Residents Speak Out On Road

MAYOR HOSTS THIRD TOWN HALL MEETING

— The third mayor’s town hall meeting of 2011 gave residents an opportunity to ask questions and voice concerns about city goings-on Monday.

More than 50 people attended the meeting at St. James Missionary Baptist Church.

After hearing staff reports on recent emergency assistance in Joplin, Mo., city finances, street and trail construction and summer Parks and Recreation events, nine members of the public took the microphone to address Mayor Lioneld Jordan.

More than half of them focused on a plan for a temporary access road through the lawn east of Old Main at the University of Arkansas. According to university officials, the road would facilitate a number of construction projects on campus during a two-year period and would require minimal excavation. All damage would be repaired after construction is complete, but it would mean tearing down and rebuilding a stone wall along Arkansas Avenue and finding a route for construction vehicles to access campus.

So far, the proposal has been to run vehicles along Lafayette Street to the east.

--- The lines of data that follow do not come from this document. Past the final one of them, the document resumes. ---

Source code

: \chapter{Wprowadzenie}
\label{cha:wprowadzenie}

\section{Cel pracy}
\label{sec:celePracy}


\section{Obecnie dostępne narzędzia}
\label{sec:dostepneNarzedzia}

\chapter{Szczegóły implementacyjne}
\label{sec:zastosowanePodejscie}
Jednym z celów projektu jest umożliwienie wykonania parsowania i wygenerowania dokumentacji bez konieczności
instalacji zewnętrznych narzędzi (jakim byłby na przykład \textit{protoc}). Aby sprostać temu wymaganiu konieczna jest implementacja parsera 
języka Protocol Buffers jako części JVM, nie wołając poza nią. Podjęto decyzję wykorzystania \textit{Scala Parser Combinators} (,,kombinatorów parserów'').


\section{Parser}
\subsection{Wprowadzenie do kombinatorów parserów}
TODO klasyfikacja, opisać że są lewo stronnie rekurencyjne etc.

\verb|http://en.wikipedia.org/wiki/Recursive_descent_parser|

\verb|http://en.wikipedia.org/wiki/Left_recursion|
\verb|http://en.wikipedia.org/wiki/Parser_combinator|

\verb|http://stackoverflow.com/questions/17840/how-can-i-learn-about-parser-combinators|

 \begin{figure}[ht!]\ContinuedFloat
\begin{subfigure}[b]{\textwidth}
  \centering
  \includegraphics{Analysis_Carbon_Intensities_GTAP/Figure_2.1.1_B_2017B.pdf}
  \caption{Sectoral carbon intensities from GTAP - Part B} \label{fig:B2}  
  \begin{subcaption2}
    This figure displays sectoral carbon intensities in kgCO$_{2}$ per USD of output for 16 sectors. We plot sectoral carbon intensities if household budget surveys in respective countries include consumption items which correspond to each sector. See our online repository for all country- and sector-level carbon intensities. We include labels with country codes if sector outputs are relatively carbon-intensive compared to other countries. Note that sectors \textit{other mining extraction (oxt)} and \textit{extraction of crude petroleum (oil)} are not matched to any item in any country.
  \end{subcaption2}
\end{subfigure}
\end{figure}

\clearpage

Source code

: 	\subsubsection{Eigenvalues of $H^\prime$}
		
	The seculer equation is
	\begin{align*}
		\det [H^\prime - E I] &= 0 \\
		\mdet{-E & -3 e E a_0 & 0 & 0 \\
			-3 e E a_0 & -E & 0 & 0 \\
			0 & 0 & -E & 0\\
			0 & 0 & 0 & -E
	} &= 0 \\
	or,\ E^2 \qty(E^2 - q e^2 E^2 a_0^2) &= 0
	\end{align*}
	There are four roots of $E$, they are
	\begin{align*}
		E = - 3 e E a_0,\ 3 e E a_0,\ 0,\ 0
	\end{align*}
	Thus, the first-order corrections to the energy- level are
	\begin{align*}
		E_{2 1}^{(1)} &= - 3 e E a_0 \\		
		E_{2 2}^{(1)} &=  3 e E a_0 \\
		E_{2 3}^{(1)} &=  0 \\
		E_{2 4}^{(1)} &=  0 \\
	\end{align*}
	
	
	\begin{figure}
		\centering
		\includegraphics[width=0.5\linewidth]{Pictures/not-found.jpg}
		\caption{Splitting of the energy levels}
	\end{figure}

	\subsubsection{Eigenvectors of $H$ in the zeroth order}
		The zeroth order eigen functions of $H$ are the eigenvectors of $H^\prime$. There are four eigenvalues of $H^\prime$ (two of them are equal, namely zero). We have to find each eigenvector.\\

The university also has asked the city to limit parking on the north side of Lafayette during daytime hours.

“We don’t know what we can do, but we’d like to prevent that from happening,” said Evelyn Stilwell, who spoke against the access road Monday. “We think that’s a very special place that shouldn’t be destroyed in that way.”

Ward 2 resident Tom Kennedy acknowledged the access road would not be under city jurisdiction. But, he added, “It seems to me like there ought to be some way to put pressure on the university to alter its plan and come in from some other direction.”

Jordan said parking on Lafayette is something that would be a city decision, and he said Chris Brown, city engineer, is looking at how planned repairs to a bridge on Lafayette might conflict with the university’s construction timeline. The mayor did not give residents an indication, however, of what city officials plan to do in that regard.

Other speakers Monday addressed city emergency preparedness plans (residents can sign up for advance text message and email warnings at www.accessfayetteville.org) and drainage complaints as a result of recent flooding (the city’s Transportation Services Division is planning to reassign 18 workers to focus solely on drainage issues this year) along with other issues.

Two more town hall meetings — in Ward 3 and Ward 4 — are planned for later this year. Dates for those meetings have not been finalized.